One of the biggest, brightest blips on my radar in recent days was the news that a new Benjamin Percy novel was in the works. I'm already looking forward to his werewolf love story, Red Moon, which should be coming our way early next year. And now comes word that his next novel, called The Dead Lands, will be published by Grand Central. According to Publishers Lunch, it's "a post-apocalyptic reinvention of Lewis and Clark's epic journey across the West." I can't wait to discover it!
Next year at this time, Stephen King will have a new novel called Joyland coming from Hard Case Crime, publishers of his previous short novel The Colorado Kid. The press release has this description of the new novel: "Set in a small-town North Carolina amusement park in 1973, Joyland tells the story of the summer in which college student Devin Jones comes to work as a carny and confronts the legacy of a vicious murder, the fate of a dying child, and the ways both will change his life forever." In that same press release, King stated: "I love crime, I love mysteries, and I love ghosts. That combo made Hard Case Crime the perfect venue for this book, which is one of my favorites. I also loved the paperbacks I grew up with as a kid, and for that reason, we’re going to hold off on e-publishing this one for the time being. Joyland will be coming out in paperback, and folks who want to read it will have to buy the actual book." In a carefully-polished sound byte which, as Nigel Tufnel says in This Is Spinal Tap, puts it up to eleven, Hard Case editor Charles Ardai said: "Joyland is a breathtaking, beautiful, heartbreaking book....It’s a whodunit, it's a carny novel, it's a story about growing up and growing old, and about those who don't get to do either because death comes for them before their time. Even the most hardboiled readers will find themselves moved. When I finished it, I sent a note saying, 'Goddman it, Steve, you made me cry.'"
Good news for Inspector Rebus fans: author Ian Rankin is bringing his character out of retirement. His next novel featuring the Edinburgh detective (his 18th) is called Standing in Another Man's Grave and looks like it will be published here in the U.S. in January. Rankin made the announcement at the recent Hay Festival, saying there was "unfinished business between the two of us." He'd previously sent Rebus into retirement in Exit Music four years ago.
And now I will inexcusably lower the bar of decency here at the blog ("What?!" you say. "There was a bar?").

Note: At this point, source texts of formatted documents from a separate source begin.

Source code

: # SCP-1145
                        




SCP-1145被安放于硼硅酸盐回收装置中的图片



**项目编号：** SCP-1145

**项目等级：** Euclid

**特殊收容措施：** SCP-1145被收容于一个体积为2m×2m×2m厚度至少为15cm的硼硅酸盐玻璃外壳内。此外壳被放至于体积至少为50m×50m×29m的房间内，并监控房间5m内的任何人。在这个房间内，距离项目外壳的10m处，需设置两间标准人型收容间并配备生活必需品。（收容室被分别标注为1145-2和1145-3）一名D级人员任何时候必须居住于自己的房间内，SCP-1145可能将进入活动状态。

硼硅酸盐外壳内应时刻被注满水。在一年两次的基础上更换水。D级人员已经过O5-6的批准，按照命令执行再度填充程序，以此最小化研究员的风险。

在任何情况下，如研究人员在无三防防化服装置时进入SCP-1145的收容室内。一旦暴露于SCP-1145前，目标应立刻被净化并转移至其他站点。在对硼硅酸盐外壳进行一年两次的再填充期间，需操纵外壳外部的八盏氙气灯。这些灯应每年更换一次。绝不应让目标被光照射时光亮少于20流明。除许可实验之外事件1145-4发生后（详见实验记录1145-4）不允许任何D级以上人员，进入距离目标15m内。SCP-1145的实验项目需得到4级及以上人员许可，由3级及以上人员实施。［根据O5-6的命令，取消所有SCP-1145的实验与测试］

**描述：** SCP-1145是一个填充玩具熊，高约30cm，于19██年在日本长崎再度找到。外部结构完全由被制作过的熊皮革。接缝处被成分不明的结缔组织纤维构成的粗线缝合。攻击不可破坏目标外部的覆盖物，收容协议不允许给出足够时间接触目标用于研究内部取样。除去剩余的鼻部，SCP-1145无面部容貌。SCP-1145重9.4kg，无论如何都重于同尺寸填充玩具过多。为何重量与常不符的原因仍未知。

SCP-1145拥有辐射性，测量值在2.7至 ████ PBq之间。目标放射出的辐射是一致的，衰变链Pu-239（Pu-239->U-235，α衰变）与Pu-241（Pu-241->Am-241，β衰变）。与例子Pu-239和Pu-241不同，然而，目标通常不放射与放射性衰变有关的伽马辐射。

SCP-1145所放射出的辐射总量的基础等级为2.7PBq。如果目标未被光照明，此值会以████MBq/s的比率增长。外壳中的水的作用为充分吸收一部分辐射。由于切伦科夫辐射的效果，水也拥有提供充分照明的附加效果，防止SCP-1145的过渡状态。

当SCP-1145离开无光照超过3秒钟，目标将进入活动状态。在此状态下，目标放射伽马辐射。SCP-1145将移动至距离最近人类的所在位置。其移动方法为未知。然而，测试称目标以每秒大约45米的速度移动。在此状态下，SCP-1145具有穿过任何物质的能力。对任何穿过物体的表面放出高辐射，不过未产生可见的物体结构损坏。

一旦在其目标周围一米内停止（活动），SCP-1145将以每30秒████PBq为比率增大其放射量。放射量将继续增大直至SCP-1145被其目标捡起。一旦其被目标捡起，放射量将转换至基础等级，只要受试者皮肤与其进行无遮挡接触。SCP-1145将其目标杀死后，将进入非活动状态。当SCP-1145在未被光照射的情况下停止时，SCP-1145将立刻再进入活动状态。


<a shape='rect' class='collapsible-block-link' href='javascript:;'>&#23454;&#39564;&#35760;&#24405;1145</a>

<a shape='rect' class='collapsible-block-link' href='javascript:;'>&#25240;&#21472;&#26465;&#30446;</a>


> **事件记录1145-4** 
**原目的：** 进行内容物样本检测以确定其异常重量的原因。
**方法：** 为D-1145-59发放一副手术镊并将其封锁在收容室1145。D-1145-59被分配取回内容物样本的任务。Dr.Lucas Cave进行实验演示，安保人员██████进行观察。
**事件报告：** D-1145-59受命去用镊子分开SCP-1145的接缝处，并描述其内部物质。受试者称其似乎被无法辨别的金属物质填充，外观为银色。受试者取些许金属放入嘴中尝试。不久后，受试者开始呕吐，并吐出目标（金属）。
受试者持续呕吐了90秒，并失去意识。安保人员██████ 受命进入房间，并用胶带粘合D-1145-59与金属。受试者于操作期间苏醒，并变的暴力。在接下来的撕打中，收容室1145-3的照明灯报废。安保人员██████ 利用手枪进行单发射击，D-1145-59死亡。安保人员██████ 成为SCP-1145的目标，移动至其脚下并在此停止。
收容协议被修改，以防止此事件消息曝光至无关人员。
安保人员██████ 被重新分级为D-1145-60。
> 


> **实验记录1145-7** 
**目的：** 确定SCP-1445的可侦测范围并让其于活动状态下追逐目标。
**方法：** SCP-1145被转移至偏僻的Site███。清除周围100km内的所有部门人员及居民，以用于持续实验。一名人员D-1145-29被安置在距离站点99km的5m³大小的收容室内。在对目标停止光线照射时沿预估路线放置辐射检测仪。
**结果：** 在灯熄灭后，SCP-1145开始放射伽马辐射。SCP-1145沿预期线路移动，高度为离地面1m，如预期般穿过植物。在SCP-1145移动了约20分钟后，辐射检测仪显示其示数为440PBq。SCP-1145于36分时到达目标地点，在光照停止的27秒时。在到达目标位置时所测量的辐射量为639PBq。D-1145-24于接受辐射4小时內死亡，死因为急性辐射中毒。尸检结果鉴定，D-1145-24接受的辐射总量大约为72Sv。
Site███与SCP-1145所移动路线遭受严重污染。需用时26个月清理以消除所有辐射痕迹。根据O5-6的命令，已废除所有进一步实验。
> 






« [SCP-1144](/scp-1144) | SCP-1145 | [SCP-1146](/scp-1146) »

Capitalizing on the Fifty Shades of Grey tidal wave, OR Books will bring us Fifty Shades of Louisa May in July. In an interview with Galley Cat, the anonymous author boldly bares all: "Call it lewditure. Call it literotica. Call it an antidote to mommy porn." She/he doesn't care what you call it, as long as you swipe your Visa card and put your dirty money in his/her pocket. The publisher's synopsis says the book "imagines an unhinged Melville doing what comes naturally, a Centennial Ball unlike any heretofore described, Louisa May’s ardent encounters with her 'Wooden Friend,' and much, much more." I'm sorry to report that it's also "explicitly illustrated with X-rated woodcuts." Cue the Moby's Dick jokes.